Meine Haushaltshilfe


Wir waren gerade erst hier im Tschad angekommen, als wir ziemlich schnell unsere Haushaltshilfe kennenlernten. Eine junge Frau  (ca. 26 Jahre alt, so genau wissen das die Leute hier nicht), die schon einige Jahre bei einer Schweizer Familie gearbeitet hatte. So war sie schon mit den "komischen" Weißen vertraut und kannte sowohl Macken als auch Rezepte, die "die Weißen" mitbringen. 
Auf den Punkt gebracht: Sie war uns mit die größte Hilfe für unser erstes Jahr hier und ohne sie wäre es ganz bestimmt nicht so gut verlaufen. 

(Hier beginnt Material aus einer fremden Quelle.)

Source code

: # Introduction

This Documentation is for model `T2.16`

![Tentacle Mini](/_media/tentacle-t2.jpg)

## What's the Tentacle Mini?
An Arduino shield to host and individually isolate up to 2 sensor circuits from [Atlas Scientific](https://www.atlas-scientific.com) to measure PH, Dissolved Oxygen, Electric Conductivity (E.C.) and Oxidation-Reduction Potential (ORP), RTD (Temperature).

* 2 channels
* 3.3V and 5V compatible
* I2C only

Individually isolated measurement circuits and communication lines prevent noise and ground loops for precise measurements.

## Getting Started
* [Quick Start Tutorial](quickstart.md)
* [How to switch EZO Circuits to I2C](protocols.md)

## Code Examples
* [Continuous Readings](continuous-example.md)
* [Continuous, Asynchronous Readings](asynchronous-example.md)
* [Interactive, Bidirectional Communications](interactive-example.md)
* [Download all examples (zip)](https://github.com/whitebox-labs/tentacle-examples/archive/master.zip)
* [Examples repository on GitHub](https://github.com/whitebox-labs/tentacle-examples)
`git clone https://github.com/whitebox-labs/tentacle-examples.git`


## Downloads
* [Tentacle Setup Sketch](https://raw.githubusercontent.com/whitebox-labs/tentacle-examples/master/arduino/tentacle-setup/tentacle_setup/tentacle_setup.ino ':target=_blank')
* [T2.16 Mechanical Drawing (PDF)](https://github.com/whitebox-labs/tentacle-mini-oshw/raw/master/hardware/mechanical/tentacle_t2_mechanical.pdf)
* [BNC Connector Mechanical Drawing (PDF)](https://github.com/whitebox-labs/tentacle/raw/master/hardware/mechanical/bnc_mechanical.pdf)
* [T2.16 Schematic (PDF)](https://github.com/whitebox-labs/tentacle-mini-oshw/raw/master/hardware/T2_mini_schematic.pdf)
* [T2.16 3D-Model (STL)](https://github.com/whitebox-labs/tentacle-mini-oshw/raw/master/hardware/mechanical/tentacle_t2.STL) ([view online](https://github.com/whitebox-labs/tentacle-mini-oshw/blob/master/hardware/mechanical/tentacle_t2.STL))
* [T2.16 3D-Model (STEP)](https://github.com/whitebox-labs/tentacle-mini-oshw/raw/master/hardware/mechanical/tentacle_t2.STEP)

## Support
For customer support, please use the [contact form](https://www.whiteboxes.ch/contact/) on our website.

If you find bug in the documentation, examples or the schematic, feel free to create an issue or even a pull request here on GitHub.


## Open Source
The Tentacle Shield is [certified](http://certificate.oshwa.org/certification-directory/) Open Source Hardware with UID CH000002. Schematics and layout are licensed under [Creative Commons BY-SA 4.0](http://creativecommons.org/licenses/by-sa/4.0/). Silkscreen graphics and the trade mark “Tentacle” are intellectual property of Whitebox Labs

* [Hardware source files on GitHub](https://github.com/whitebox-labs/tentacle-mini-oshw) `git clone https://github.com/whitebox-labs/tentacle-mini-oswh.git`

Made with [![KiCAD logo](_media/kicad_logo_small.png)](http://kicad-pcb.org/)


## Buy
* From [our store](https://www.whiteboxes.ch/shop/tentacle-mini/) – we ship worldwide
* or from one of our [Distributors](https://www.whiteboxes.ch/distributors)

Von Anfang an hatte ich den Wunsch, von dieser Frau zu lernen (Kultur, Sprache, ...), aber auch umgekehrt diese Frau prägen zu können. Ich wusste, dass die Tatsache, dass sie sechs Stunden am Tag bei uns verbringt, das Potential hatte, in den verschiedenen Bereichen unseres Lebens (Familie, Ehe, Erziehung, Frau sein, Beziehung zu Gott) Vorbild zu sein. 
Die ersten Wochen, ja sogar Monate, kommunizierten wir mit Händen und Füßen. Sie spricht hauptsächlich Kenga, dann Arabisch und etwas schlechter als letzteres Französisch. Keine dieser Sprachen konnte ich (Französisch nur ein wenig) und so wuchs unsere Beziehung nicht nur mit der Zeit, sondern auch mit der Zunahme meiner Sprachkenntnisse. Das "managen" der Haushaltshilfe hat mich zwar am Anfang aus unter anderem diesem Grund viel Kraft gekostet (auch weil ich es überhaupt komisch fand, eine Haushaltshilfe zu haben), aber es hat sich gelohnt. Es ist Beziehung gewachsen. Wir sind unterschiedlich und wäre sie nicht meine Haushaltshilfe, hätte ich sie wahrscheinlich nie näher kennen gelernt. 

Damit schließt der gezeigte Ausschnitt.